Agencies responsible for the implementation of the Habitats Directive and Water Framework Directives need to be able to model the runoff of nutrients from land to waterbodies (river and lakes) to assess the hydrochemical and ecological response to eutrophication control measures, such as nutrient removal at Sewage Treatment Works (STWs) and land management changes. Both Directives require agencies to undertake such assessments at a catchment−scale. Water quality models are useful because they provide a method for testing our understanding of the factors and processes controlling water pollution, and quantitative estimates of how water pollution may be affected by climate−change and other drivers, such as land−management, atmospheric deposition and effluent discharges.
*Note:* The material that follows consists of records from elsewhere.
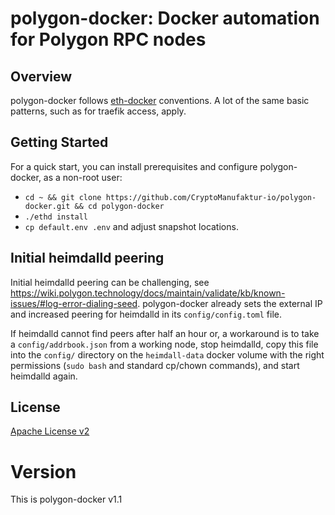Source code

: # polygon-docker: Docker automation for Polygon RPC nodes

## Overview

polygon-docker follows [eth-docker](https://eth-docker.net) conventions. A lot of the same basic patterns,
such as for traefik access, apply.

## Getting Started

For a quick start, you can install prerequisites and configure polygon-docker, as a non-root user:

* `cd ~ && git clone https://github.com/CryptoManufaktur-io/polygon-docker.git && cd polygon-docker`
* `./ethd install`
* `cp default.env .env` and adjust snapshot locations.

## Initial heimdalld peering

Initial heimdalld peering can be challenging, see https://wiki.polygon.technology/docs/maintain/validate/kb/known-issues/#log-error-dialing-seed. polygon-docker already sets the external IP and increased peering for heimdalld in its `config/config.toml` file.

If heimdalld cannot find peers after half an hour or, a workaround is to take a `config/addrbook.json` from a working node, stop heimdalld, copy this file into the `config/` directory on the `heimdall-data` docker volume with the right permissions (`sudo bash` and standard cp/chown commands), and start heimdalld again.

## License

[Apache License v2](https://github.com/CryptoManufaktur-io/polygon-docker/blob/main/LICENSE)

# Version

This is polygon-docker v1.1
This report is concerned with the development of a Monte−Carlo version of INCA−P and the provision of a response−surface which relates changes in flow and in−stream total phosphorus concentration to the biomass of the macrophyte, Ranunculus penicilatus var. calcareous, commonly known as water crowfoot, and associated epiphytic growth. The model is applied to upper reaches of the River Kennet where a substantial data−set has been collated; the river is a major UK water resource typical of rivers in England which drain Cretaceous Chalk. The work presented is a ?proof−of−concept? and demonstrates that INCA−P can be applied successfully to generate a response−surface linking the physical, chemical and biological status of the stream. Preliminary results indicate that flow is a more important control on macrophyte biomass than total phosphorous concentration. If the flow is sufficiently high in the study reach (> 1.2 m3 s−1) then this could potentially negate the effects of a high (> 1 mg P l−1) total phosphorous input which would stimulate the growth of epiphytes; the high flow from up−stream dilutes the total phosphorous concentrations in the reach, and washes the growth of epiphytes from the system thereby reducing the inhibition of macrophyte photosynthesis.

Further work is required. The methodology should be coupled with a more clearly defined set of behaviour criterion to automatically remove ?non−behaviours? from the model result−set; such a set−up is equivalent to a likelihood−based uncertainty−analysis though it is based on matching observed behaviour in the system across a range of measures rather than a single ?goodness of fit? criterion. The climate and land−use scenarios must be defined rigorously; the current scenarios are arbitrary increments of the observed mean flow and total phosphorus concentrations. Changes in solar radiation and water temperature must also be included in the generation of the response−surface and its subsequent interpretation.